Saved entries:

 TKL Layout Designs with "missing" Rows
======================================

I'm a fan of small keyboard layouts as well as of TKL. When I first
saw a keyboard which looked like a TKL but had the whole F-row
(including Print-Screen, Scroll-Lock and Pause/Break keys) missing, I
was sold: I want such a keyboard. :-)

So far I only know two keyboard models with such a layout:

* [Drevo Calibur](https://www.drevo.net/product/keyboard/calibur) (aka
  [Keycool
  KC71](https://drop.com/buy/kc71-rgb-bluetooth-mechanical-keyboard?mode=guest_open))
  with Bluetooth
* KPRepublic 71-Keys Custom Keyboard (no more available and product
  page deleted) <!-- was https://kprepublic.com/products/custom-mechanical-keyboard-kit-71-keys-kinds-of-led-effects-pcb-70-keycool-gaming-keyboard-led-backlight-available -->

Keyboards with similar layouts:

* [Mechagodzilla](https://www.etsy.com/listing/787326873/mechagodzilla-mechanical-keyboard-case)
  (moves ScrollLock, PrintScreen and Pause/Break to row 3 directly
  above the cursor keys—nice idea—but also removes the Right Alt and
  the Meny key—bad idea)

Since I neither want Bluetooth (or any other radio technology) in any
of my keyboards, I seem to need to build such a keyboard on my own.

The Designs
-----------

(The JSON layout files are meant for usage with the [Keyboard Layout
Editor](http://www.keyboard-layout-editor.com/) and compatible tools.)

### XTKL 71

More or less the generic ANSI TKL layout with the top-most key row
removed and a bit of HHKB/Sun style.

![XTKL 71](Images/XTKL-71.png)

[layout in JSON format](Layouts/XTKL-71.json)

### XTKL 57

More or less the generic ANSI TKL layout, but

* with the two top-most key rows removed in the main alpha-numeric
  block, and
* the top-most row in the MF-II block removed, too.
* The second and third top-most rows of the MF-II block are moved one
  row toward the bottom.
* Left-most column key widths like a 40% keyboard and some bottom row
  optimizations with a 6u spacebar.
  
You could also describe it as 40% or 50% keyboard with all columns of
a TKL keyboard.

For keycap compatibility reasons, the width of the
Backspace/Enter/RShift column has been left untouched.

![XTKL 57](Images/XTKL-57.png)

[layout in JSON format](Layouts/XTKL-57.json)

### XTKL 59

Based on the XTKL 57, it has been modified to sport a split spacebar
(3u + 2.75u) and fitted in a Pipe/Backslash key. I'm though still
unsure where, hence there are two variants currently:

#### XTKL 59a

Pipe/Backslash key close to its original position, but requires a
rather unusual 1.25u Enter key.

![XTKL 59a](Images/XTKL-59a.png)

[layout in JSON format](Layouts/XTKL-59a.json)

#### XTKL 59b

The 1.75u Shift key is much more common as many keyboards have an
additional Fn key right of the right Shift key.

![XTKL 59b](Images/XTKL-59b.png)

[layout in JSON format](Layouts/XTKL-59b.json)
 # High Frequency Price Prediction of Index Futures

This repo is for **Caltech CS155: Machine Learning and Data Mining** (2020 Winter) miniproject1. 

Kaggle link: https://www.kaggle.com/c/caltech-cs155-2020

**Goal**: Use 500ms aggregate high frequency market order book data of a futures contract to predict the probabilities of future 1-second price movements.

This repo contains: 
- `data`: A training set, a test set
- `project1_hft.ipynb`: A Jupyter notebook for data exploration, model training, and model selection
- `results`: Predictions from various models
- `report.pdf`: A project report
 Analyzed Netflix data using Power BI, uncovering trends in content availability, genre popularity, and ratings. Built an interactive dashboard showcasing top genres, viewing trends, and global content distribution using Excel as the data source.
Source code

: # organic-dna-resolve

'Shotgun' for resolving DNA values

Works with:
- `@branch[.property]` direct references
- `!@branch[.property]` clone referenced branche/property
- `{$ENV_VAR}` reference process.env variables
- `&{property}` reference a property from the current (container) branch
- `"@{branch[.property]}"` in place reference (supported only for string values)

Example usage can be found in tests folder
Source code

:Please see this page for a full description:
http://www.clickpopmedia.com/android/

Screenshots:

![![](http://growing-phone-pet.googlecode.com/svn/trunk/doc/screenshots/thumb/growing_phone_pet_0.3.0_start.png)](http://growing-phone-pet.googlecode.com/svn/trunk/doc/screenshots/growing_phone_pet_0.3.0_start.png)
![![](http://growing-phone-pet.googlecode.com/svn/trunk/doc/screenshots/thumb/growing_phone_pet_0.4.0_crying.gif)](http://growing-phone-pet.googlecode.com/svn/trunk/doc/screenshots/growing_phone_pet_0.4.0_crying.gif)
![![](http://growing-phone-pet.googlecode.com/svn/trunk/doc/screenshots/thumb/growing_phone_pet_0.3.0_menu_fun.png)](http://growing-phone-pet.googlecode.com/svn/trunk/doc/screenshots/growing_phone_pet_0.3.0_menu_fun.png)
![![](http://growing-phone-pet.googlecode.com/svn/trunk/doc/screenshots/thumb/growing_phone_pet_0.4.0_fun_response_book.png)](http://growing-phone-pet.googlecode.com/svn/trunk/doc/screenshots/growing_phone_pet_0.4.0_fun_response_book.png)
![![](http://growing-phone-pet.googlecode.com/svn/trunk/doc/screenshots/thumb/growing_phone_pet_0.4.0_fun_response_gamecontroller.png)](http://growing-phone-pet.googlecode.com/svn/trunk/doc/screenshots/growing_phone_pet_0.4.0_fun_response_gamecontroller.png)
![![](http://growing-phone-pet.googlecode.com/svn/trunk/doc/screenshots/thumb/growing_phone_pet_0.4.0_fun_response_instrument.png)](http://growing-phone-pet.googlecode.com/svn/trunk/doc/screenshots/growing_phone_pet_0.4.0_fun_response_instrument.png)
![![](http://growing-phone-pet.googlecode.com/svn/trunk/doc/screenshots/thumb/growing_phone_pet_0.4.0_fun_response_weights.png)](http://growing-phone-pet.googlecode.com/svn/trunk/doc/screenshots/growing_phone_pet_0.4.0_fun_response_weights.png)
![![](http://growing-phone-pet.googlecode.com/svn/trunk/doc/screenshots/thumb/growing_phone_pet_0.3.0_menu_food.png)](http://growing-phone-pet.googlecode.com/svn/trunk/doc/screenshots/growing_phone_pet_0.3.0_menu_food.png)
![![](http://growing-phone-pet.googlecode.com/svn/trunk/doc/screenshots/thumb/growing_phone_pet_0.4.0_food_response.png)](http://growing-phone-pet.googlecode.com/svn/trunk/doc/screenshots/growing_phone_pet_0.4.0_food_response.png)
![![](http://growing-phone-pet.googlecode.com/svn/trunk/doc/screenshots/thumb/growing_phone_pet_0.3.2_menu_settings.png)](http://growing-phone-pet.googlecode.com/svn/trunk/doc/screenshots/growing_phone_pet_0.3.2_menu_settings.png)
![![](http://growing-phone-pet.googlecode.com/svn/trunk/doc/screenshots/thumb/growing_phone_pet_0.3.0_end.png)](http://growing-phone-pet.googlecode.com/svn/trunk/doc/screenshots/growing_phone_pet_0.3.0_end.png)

Exercise prompt: Transcribe all records exactly as written.

Answer space:
 TKL Layout Designs with "missing" Rows
======================================

I'm a fan of small keyboard layouts as well as of TKL. When I first
saw a keyboard which looked like a TKL but had the whole F-row
(including Print-Screen, Scroll-Lock and Pause/Break keys) missing, I
was sold: I want such a keyboard. :-)

So far I only know two keyboard models with such a layout:

* [Drevo Calibur](https://www.drevo.net/product/keyboard/calibur) (aka
  [Keycool
  KC71](https://drop.com/buy/kc71-rgb-bluetooth-mechanical-keyboard?mode=guest_open))
  with Bluetooth
* KPRepublic 71-Keys Custom Keyboard (no more available and product
  page deleted) <!-- was https://kprepublic.com/products/custom-mechanical-keyboard-kit-71-keys-kinds-of-led-effects-pcb-70-keycool-gaming-keyboard-led-backlight-available -->

Keyboards with similar layouts:

* [Mechagodzilla](https://www.etsy.com/listing/787326873/mechagodzilla-mechanical-keyboard-case)
  (moves ScrollLock, PrintScreen and Pause/Break to row 3 directly
  above the cursor keys—nice idea—but also removes the Right Alt and
  the Meny key—bad idea)

Since I neither want Bluetooth (or any other radio technology) in any
of my keyboards, I seem to need to build such a keyboard on my own.

The Designs
-----------

(The JSON layout files are meant for usage with the [Keyboard Layout
Editor](http://www.keyboard-layout-editor.com/) and compatible tools.)

### XTKL 71

More or less the generic ANSI TKL layout with the top-most key row
removed and a bit of HHKB/Sun style.

![XTKL 71](Images/XTKL-71.png)

[layout in JSON format](Layouts/XTKL-71.json)

### XTKL 57

More or less the generic ANSI TKL layout, but

* with the two top-most key rows removed in the main alpha-numeric
  block, and
* the top-most row in the MF-II block removed, too.
* The second and third top-most rows of the MF-II block are moved one
  row toward the bottom.
* Left-most column key widths like a 40% keyboard and some bottom row
  optimizations with a 6u spacebar.
  
You could also describe it as 40% or 50% keyboard with all columns of
a TKL keyboard.

For keycap compatibility reasons, the width of the
Backspace/Enter/RShift column has been left untouched.

![XTKL 57](Images/XTKL-57.png)

[layout in JSON format](Layouts/XTKL-57.json)

### XTKL 59

Based on the XTKL 57, it has been modified to sport a split spacebar
(3u + 2.75u) and fitted in a Pipe/Backslash key. I'm though still
unsure where, hence there are two variants currently:

#### XTKL 59a

Pipe/Backslash key close to its original position, but requires a
rather unusual 1.25u Enter key.

![XTKL 59a](Images/XTKL-59a.png)

[layout in JSON format](Layouts/XTKL-59a.json)

#### XTKL 59b

The 1.75u Shift key is much more common as many keyboards have an
additional Fn key right of the right Shift key.

![XTKL 59b](Images/XTKL-59b.png)

[layout in JSON format](Layouts/XTKL-59b.json)
 # High Frequency Price Prediction of Index Futures

This repo is for **Caltech CS155: Machine Learning and Data Mining** (2020 Winter) miniproject1. 

Kaggle link: https://www.kaggle.com/c/caltech-cs155-2020

**Goal**: Use 500ms aggregate high frequency market order book data of a futures contract to predict the probabilities of future 1-second price movements.

This repo contains: 
- `data`: A training set, a test set
- `project1_hft.ipynb`: A Jupyter notebook for data exploration, model training, and model selection
- `results`: Predictions from various models
- `report.pdf`: A project report
 Analyzed Netflix data using Power BI, uncovering trends in content availability, genre popularity, and ratings. Built an interactive dashboard showcasing top genres, viewing trends, and global content distribution using Excel as the data source.
Source code

: # organic-dna-resolve

'Shotgun' for resolving DNA values

Works with:
- `@branch[.property]` direct references
- `!@branch[.property]` clone referenced branche/property
- `{$ENV_VAR}` reference process.env variables
- `&{property}` reference a property from the current (container) branch
- `"@{branch[.property]}"` in place reference (supported only for string values)

Example usage can be found in tests folder
Source code

:Please see this page for a full description:
http://www.clickpopmedia.com/android/

Screenshots:

![![](http://growing-phone-pet.googlecode.com/svn/trunk/doc/screenshots/thumb/growing_phone_pet_0.3.0_start.png)](http://growing-phone-pet.googlecode.com/svn/trunk/doc/screenshots/growing_phone_pet_0.3.0_start.png)
![![](http://growing-phone-pet.googlecode.com/svn/trunk/doc/screenshots/thumb/growing_phone_pet_0.4.0_crying.gif)](http://growing-phone-pet.googlecode.com/svn/trunk/doc/screenshots/growing_phone_pet_0.4.0_crying.gif)
![![](http://growing-phone-pet.googlecode.com/svn/trunk/doc/screenshots/thumb/growing_phone_pet_0.3.0_menu_fun.png)](http://growing-phone-pet.googlecode.com/svn/trunk/doc/screenshots/growing_phone_pet_0.3.0_menu_fun.png)
![![](http://growing-phone-pet.googlecode.com/svn/trunk/doc/screenshots/thumb/growing_phone_pet_0.4.0_fun_response_book.png)](http://growing-phone-pet.googlecode.com/svn/trunk/doc/screenshots/growing_phone_pet_0.4.0_fun_response_book.png)
![![](http://growing-phone-pet.googlecode.com/svn/trunk/doc/screenshots/thumb/growing_phone_pet_0.4.0_fun_response_gamecontroller.png)](http://growing-phone-pet.googlecode.com/svn/trunk/doc/screenshots/growing_phone_pet_0.4.0_fun_response_gamecontroller.png)
![![](http://growing-phone-pet.googlecode.com/svn/trunk/doc/screenshots/thumb/growing_phone_pet_0.4.0_fun_response_instrument.png)](http://growing-phone-pet.googlecode.com/svn/trunk/doc/screenshots/growing_phone_pet_0.4.0_fun_response_instrument.png)
![![](http://growing-phone-pet.googlecode.com/svn/trunk/doc/screenshots/thumb/growing_phone_pet_0.4.0_fun_response_weights.png)](http://growing-phone-pet.googlecode.com/svn/trunk/doc/screenshots/growing_phone_pet_0.4.0_fun_response_weights.png)
![![](http://growing-phone-pet.googlecode.com/svn/trunk/doc/screenshots/thumb/growing_phone_pet_0.3.0_menu_food.png)](http://growing-phone-pet.googlecode.com/svn/trunk/doc/screenshots/growing_phone_pet_0.3.0_menu_food.png)
![![](http://growing-phone-pet.googlecode.com/svn/trunk/doc/screenshots/thumb/growing_phone_pet_0.4.0_food_response.png)](http://growing-phone-pet.googlecode.com/svn/trunk/doc/screenshots/growing_phone_pet_0.4.0_food_response.png)
![![](http://growing-phone-pet.googlecode.com/svn/trunk/doc/screenshots/thumb/growing_phone_pet_0.3.2_menu_settings.png)](http://growing-phone-pet.googlecode.com/svn/trunk/doc/screenshots/growing_phone_pet_0.3.2_menu_settings.png)
![![](http://growing-phone-pet.googlecode.com/svn/trunk/doc/screenshots/thumb/growing_phone_pet_0.3.0_end.png)](http://growing-phone-pet.googlecode.com/svn/trunk/doc/screenshots/growing_phone_pet_0.3.0_end.png)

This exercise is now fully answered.